Dylan Reinhardt python at dylanreinhardt.com
Fri Aug 8 23:26:44 EDT 2003


[Forwarding  this discussion to pydotorg-redesign as requested]

On Fri, 2003-08-08 at 14:20, Skip Montanaro wrote:
> (See my response to Aahz's note for some of my problems with Zope.)
> 
>     Dylan> The core advantage of Zope is that it facilitates user
>     Dylan> participation.  Zope (including CMF/Plone) is a very solid
>     Dylan> platform for building systems that allow users to contribute and
>     Dylan> manage content.
> 
> I see that as a plus, though more so in situations where you have either a
> huge number of contributors, 

It's tough to know how many contributors the would have if contributions
were easier to make.  

At present, the number of people who contribute to c.l.python are
probably a good estimate of the upper bound.  The number who already
contribute content to python.org are a fair lower bound estimate.


> or where you have contributors who are likely
> to be antagonistic toward one another 

*That* I can't speak to... :-)


> Editorial oversight - good, no filesystem involvement - I'm not so sure
> about. 

Just to clarify... all this information *does* get written to the
filesystem.  It's just that access to the filesystem is mediated through
Zope.  The information is saved to disk, shell access isn't required.


> That would be good if we had people beating the doors down to contribute.
> We need more domain-specific contributors, not generalists like me.

Again, tough to know what we *might* have if we did more to encourage
contributions.  Maybe this is a case of "if you build it, they will
come" or maybe it isn't.


> Understood.  Roles is one of Zope's strong points.  One of Python's mantras
> is, "we're all adults here".  In the context of the website that means I'm
> responsible enough to keep my fingers out of the stuff I don't know about.
> Barry doesn't have to constrain my administrative privileges.

Trusting of your team's good judgment is an approach that works well for
a small group of hand-picked admins.  It doesn't scale well.


> How about the 60+ www.python.org mirrors?  Would they have to run Zope to be
> a mirror?  

Nope.  

Zope returns HTML.  Mirroring a Zope CMS can be as easy as having a cron
job copy the output of a wget -r into the appropriate htdocs directory. 

Bear in mind, that's a *content* system I'm talking about being easy to
cache.
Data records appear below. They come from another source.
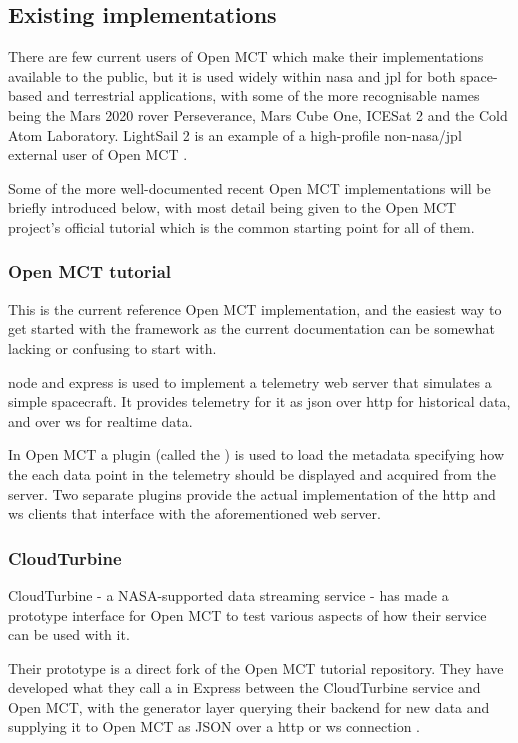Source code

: \subsection{Existing implementations}
There are few current users of Open MCT which make their implementations available to the public, but it is used widely within \acrshort{nasa} and \acrshort{jpl} for both space-based and terrestrial applications, with some of the more recognisable names being the Mars 2020 rover Perseverance, Mars Cube One, ICESat 2 and the Cold Atom Laboratory. LightSail 2 is an example of a high-profile non-\acrshort{nasa}/\acrshort{jpl} external user of Open MCT \cite{omct_users}. 

Some of the more well-documented recent Open MCT implementations will be briefly introduced below, with most detail being given to the Open MCT project's official tutorial which is the common starting point for all of them.

\subsubsection{Open MCT tutorial}
This is the current reference Open MCT implementation, and the easiest way to get started with the framework as the current documentation can be somewhat lacking or confusing to start with.

\Gls{node} and \Gls{express} is used to implement a telemetry web server that simulates a simple spacecraft. It provides telemetry for it as \acrshort{json} over \acrshort{http} for historical data, and over \Gls{ws} for realtime data.

In Open MCT a plugin (called the ) is used to load the metadata specifying how the each data point in the telemetry should be displayed and acquired from the server. Two separate plugins provide the actual implementation of the \acrshort{http} and \Gls{ws} clients that interface with the aforementioned web server.


\subsubsection{CloudTurbine}
CloudTurbine - a NASA-supported data streaming service - has made a prototype interface for Open MCT to test various aspects of how their service can be used with it.

Their prototype is a direct fork of the Open MCT tutorial repository. They have developed what they call a  in Express between the CloudTurbine service and Open MCT, with the generator layer querying their backend for new data and supplying it to Open MCT as JSON over a \acrshort{http} or \Gls{ws} connection \cite{cloudturbine}.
Caching content objects is easy because you have (at any given
time) a finite number of objects and a finite number of ways of
rendering each one.  

If your system needs to perform logic to render an essentially infinite
number of possible application states, caching is far trickier.  I doubt
we need (or want) a full web application running python.org.


> Copied into CVS, or can a CVS (or some other source code) repository sit
> behind it, automatically checking in updates as I make changes through the
> web?

I think you *can* store the live data in CVS, but as I recall, using a
copy was recommended.  I believe that was more of a performance issue
than a technical limitation.  If this turns out to be important, I'd be
happy to do some research on what the current thinking is.


> I'm not suggesting Zope isn't good stuff.  I'm not convinced though that it
> is the right tool for this particular job.  

Of course.  No sense putting the solution before the requirements.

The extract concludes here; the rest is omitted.